Plain-text document sources
[Start of section]

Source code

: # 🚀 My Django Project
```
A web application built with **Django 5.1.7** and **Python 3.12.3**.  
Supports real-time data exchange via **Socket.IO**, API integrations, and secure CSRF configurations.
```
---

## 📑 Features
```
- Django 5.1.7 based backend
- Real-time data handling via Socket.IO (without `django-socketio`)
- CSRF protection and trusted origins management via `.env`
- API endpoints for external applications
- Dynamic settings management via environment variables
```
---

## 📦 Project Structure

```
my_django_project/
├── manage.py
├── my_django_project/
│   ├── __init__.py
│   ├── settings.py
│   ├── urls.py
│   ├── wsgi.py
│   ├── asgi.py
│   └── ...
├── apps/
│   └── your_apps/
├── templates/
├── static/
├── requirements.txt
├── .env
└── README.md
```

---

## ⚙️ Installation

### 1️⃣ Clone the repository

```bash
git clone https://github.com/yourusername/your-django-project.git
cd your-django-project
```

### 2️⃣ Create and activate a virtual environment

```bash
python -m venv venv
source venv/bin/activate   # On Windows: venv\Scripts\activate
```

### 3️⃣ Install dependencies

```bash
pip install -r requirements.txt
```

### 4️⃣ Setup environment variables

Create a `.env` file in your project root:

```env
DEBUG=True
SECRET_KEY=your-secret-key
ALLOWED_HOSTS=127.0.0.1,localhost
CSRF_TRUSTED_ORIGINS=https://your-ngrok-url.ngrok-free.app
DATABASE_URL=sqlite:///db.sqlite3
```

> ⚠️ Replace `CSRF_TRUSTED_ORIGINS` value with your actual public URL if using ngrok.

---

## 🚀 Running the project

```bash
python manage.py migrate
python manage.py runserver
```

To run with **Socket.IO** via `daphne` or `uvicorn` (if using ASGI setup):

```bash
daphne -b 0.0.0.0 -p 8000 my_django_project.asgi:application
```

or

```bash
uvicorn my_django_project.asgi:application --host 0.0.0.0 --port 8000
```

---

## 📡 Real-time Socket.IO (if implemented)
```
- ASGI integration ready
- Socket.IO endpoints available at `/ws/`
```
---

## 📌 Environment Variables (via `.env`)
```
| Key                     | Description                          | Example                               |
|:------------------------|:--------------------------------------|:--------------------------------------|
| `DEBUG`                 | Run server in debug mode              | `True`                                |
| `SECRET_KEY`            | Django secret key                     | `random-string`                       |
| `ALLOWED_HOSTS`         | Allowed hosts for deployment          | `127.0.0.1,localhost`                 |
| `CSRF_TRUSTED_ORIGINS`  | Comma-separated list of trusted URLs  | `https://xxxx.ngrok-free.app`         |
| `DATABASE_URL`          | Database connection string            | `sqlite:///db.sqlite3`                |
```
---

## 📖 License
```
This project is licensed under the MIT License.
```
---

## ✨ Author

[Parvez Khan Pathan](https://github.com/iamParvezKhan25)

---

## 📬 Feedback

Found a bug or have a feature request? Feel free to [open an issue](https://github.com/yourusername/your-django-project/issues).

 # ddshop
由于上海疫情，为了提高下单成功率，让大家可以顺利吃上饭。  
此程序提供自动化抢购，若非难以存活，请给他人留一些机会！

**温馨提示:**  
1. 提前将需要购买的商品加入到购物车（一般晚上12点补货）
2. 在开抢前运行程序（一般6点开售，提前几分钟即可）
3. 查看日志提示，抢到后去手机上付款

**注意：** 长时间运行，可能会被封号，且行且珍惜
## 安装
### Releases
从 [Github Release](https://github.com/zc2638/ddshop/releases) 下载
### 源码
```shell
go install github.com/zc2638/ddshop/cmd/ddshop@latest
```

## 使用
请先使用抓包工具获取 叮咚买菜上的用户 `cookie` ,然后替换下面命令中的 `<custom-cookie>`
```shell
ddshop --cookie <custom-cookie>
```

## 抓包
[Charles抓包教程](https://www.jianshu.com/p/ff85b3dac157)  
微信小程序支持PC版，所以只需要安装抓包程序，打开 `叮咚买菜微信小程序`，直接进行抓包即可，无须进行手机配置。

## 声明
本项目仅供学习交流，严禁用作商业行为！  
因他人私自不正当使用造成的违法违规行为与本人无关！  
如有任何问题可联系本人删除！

[End of section]

** Your task **
Only lines that contain the string "using" count; pick each one out of the records and copy it.

** Result for this task **
> ⚠️ Replace `CSRF_TRUSTED_ORIGINS` value with your actual public URL if using ngrok.
To run with **Socket.IO** via `daphne` or `uvicorn` (if using ASGI setup):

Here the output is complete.